Neustadt Krautschau: Pflanzen in Fugen und Ritzen bestimmt

Kahles Bruchkraut wurde in der Moltkestraße gefunden.
Kahles Bruchkraut wurde in der Moltkestraße gefunden.

Gewöhnliches Greiskraut, Lanzett-Kratzdistel, Märzveilchen und Einwärtsgebogenes Krummstielmoos: Das sind nur vier der über 30 Pflanzenarten, die die gut zwei Dutzend Teilnehmer der „Krautschau“ in der Nähe des Neustadter Bahnhofs vorfanden. Eingeladen hatte zur Aktion in der vergangenen Woche die BUND-Kreisgruppe Neustadt.

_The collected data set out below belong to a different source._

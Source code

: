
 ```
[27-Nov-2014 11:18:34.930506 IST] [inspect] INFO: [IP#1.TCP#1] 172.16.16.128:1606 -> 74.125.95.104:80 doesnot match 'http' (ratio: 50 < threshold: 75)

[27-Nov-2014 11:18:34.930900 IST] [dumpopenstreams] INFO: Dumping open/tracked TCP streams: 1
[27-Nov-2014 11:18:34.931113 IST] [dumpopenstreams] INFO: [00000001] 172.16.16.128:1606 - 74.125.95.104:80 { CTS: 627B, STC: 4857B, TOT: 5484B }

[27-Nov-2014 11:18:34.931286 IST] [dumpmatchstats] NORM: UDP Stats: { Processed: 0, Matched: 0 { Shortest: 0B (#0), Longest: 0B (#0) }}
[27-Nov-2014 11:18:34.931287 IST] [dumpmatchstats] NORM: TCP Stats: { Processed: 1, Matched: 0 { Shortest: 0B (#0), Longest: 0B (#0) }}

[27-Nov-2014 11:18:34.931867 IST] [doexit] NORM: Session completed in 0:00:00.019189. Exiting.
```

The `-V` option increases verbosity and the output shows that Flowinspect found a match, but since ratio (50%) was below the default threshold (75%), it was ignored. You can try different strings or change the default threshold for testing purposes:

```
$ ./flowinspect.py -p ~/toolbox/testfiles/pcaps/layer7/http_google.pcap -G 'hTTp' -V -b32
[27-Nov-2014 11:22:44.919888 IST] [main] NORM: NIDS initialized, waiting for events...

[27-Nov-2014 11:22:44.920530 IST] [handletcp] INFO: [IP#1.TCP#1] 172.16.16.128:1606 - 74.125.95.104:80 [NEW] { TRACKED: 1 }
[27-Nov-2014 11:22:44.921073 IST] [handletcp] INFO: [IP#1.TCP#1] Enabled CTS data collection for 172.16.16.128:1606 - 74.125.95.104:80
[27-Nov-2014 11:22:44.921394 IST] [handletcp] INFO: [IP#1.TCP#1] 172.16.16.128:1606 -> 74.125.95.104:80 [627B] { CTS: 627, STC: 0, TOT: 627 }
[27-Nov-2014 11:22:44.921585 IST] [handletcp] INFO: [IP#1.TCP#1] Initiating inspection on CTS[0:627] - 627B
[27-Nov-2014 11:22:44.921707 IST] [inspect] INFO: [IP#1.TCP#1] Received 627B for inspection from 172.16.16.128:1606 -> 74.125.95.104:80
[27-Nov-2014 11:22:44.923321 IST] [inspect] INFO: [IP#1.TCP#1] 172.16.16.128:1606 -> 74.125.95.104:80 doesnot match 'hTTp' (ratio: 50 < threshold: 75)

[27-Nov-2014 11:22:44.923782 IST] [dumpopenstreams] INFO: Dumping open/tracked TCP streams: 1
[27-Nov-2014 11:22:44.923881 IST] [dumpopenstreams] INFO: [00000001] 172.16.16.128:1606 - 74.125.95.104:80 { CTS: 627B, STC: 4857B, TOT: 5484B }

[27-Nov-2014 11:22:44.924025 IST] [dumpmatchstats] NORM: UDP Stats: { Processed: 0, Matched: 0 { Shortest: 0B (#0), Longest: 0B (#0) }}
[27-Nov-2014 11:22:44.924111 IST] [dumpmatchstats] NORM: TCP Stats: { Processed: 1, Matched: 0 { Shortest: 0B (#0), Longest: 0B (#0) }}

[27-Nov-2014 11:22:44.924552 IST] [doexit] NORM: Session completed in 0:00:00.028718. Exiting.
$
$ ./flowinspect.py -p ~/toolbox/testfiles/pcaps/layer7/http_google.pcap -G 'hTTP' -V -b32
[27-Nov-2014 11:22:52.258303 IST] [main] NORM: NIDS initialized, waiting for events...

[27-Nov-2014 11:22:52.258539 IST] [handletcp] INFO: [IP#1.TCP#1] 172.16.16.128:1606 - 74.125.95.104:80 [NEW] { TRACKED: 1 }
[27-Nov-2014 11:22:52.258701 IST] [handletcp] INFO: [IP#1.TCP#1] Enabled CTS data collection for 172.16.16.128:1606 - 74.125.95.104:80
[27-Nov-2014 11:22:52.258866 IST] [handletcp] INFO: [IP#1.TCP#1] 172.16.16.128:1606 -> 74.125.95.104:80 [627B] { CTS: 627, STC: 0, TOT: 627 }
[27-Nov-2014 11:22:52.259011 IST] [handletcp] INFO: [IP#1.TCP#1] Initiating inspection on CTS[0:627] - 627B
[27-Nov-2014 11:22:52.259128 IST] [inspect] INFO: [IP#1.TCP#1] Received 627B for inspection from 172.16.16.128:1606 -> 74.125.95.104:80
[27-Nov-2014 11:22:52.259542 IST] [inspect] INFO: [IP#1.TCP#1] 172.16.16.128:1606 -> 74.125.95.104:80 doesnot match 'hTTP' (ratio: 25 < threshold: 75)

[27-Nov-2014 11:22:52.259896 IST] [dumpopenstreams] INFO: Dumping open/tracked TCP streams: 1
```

Rückblende: Um mehr Bewusstsein für Wildpflanzen auf Gehwegen zu schaffen, hatte der französische Botaniker Boris Presseq 2019 die Idee, Mauerritzen- und Pflasterfugenpflanzen zu bestimmen und deren Namen mit Kreide unmittelbar davor auf Bürgersteige oder Straßen zu schreiben. Über die sozialen Netzwerke verbreitete sich dieser Einfall unter dem Hashtag #Morethanweeds (zu deutsch „Mehr als Unkraut“) in ganz Europa. 2021 griff der Bund für Umwelt- und Naturschutz Deutschland (BUND) mit der #Krautschau die Idee erstmals deutschlandweit auf.

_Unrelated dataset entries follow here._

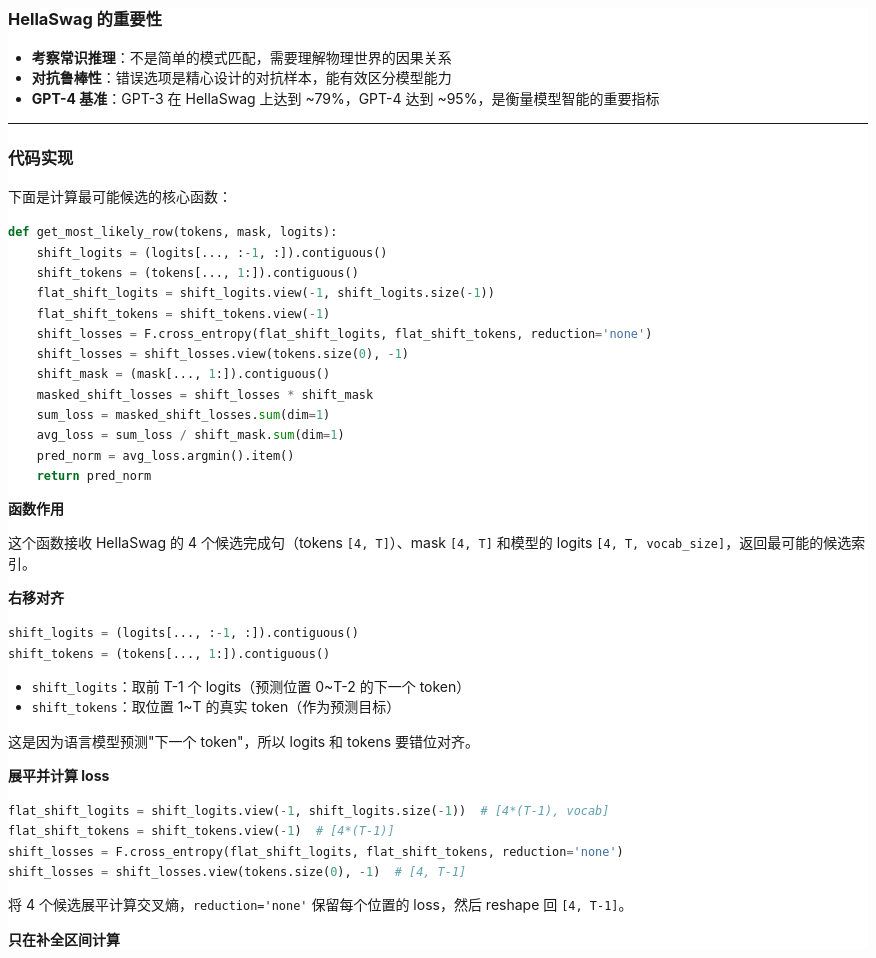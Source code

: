 ###  HellaSwag 的重要性

- **考察常识推理**：不是简单的模式匹配，需要理解物理世界的因果关系
- **对抗鲁棒性**：错误选项是精心设计的对抗样本，能有效区分模型能力
- **GPT-4 基准**：GPT-3 在 HellaSwag 上达到 ~79%，GPT-4 达到 ~95%，是衡量模型智能的重要指标

---

### 代码实现

下面是计算最可能候选的核心函数：

```python
def get_most_likely_row(tokens, mask, logits):
    shift_logits = (logits[..., :-1, :]).contiguous()
    shift_tokens = (tokens[..., 1:]).contiguous()
    flat_shift_logits = shift_logits.view(-1, shift_logits.size(-1))
    flat_shift_tokens = shift_tokens.view(-1)
    shift_losses = F.cross_entropy(flat_shift_logits, flat_shift_tokens, reduction='none')
    shift_losses = shift_losses.view(tokens.size(0), -1)
    shift_mask = (mask[..., 1:]).contiguous()
    masked_shift_losses = shift_losses * shift_mask
    sum_loss = masked_shift_losses.sum(dim=1)
    avg_loss = sum_loss / shift_mask.sum(dim=1)
    pred_norm = avg_loss.argmin().item()
    return pred_norm
```

**函数作用**

这个函数接收 HellaSwag 的 4 个候选完成句（tokens `[4, T]`）、mask `[4, T]` 和模型的 logits `[4, T, vocab_size]`，返回最可能的候选索引。

**右移对齐**

```python
shift_logits = (logits[..., :-1, :]).contiguous()
shift_tokens = (tokens[..., 1:]).contiguous()
```

- `shift_logits`：取前 T-1 个 logits（预测位置 0~T-2 的下一个 token）
- `shift_tokens`：取位置 1~T 的真实 token（作为预测目标）

这是因为语言模型预测"下一个 token"，所以 logits 和 tokens 要错位对齐。

**展平并计算 loss**

```python
flat_shift_logits = shift_logits.view(-1, shift_logits.size(-1))  # [4*(T-1), vocab]
flat_shift_tokens = shift_tokens.view(-1)  # [4*(T-1)]
shift_losses = F.cross_entropy(flat_shift_logits, flat_shift_tokens, reduction='none')
shift_losses = shift_losses.view(tokens.size(0), -1)  # [4, T-1]
```

将 4 个候选展平计算交叉熵，`reduction='none'` 保留每个位置的 loss，然后 reshape 回 `[4, T-1]`。

**只在补全区间计算**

Zur Pflanzenbestimmung kann man sich mithilfe von Fachbüchern orientieren oder die kostenlosen Apps „ObsIdentify“ oder „Flora Incognita“ aufs Handy laden, dann die Pflanze fotografieren, den durch die App ermittelten Namen der Pflanzenart mit Straßenmalkreide davor aufs Pflaster schreiben und #Krautschau dazufügen: Vor der Kantine 16 am Neustadter Hauptbahnhof führte Anne Coels vom BUND in die Aktion ein.

Verwunderte Blicke

Los ging’s mit der Kohl-Gänsedistel direkt am Kantinengebäude. Gleich daneben konnten Kompasslattich, Strahlenlose Kamille und der Schmalblättrige Doppelsame, besser bekannt als Wilde Rauke, identifiziert werden.

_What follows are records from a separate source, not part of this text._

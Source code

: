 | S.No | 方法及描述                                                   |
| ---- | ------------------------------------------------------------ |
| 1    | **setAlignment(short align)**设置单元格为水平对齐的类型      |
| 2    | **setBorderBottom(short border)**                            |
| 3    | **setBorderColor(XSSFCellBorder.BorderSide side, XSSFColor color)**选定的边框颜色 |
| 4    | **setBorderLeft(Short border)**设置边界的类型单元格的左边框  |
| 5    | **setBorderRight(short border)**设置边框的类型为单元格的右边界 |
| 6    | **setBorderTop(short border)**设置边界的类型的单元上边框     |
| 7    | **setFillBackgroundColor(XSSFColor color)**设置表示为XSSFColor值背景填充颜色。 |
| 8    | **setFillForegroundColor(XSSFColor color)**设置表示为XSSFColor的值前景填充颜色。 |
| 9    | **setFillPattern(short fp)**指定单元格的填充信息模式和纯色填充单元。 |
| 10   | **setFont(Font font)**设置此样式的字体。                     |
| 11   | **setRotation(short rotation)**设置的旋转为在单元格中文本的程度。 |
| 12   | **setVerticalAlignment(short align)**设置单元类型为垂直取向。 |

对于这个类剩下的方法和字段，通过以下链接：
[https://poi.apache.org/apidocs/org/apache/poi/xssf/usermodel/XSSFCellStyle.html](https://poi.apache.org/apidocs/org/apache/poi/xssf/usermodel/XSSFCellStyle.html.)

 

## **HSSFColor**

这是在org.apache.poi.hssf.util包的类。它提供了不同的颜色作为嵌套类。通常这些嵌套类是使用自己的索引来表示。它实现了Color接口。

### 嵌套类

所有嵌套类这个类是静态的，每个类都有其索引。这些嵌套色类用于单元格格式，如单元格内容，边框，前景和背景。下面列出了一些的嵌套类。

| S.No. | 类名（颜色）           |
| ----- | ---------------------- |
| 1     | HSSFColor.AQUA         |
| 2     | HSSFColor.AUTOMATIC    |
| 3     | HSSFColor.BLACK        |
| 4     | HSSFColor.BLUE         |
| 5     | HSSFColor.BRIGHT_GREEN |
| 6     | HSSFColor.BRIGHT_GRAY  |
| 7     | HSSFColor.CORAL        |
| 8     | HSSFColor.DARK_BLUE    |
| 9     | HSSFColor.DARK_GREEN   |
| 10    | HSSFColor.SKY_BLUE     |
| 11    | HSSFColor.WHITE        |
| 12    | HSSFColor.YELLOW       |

Am Gebäude der Bundespolizei wurden dank der violett-gelben Blüten der Bittersüße Nachtschatten und gegenüber am städtischen Gebäudemanagement unter anderem Knoblauchsrauke und Kleiner Storchschnabel entdeckt.

Verwunderte Blicke von Passanten erntete die Gruppe, als sie in der Landauer Straße die Namen der an den Häusersockeln wachsenden Pflanzen, darunter Märzveilchen, Raue Gänsedistel und Kahles Ferkelkraut, auf dem Boden niederschrieb.

Pflanzen mit vielen Vorzügen

Mäusegerste, Hundskerbel und Kleinblütiger Pippau wurden anschließend in der Moltkestraße aufgefunden. Mit Feuereifer dabei war die siebenjährige Maja. Unter Anleitung der Erwachsenen schrieb sie etliche Pflanzennamen auf das Pflaster.

„Die Krautschau stärkt das Bewusstsein der Menschen für diese Pflanzen“, erklärte Coels. Die grünen, oft übersehenen Überlebenskünstler haben viele Vorzüge: Sie binden Staub und leiten Regenwasser in den Boden mittels ihrer Wurzeln ab, die gleichzeitig winzige Lebensräume für Spinnen, Insekten und Schnecken sind, die wiederum Igeln und Vögeln als Nahrung dienen können. Ihr Blütenangebot sorgt zudem für den Erhalt der Artenvielfalt, insbesondere bei Wildbienen. Wissenschaftlich erwiesen ist, dass auch winzige Fugenpflanzen mit ihrer Transpirationskälte innerorts zur Abkühlung beitragen und die Luftfeuchtigkeit in bodennahen Luftschichten erhöhen.

Nächstes Jahr soll die BUND-Aktion im Neustadter Stadtgebiet an anderer Stelle fortgeführt werden, erklärte Coels. So mancher der Teilnehmer möchte nicht bis dahin warten: „Ich werde jetzt immer ein Stück Kreide mit dabei haben“, versicherte eine Dame aus Diedesfeld.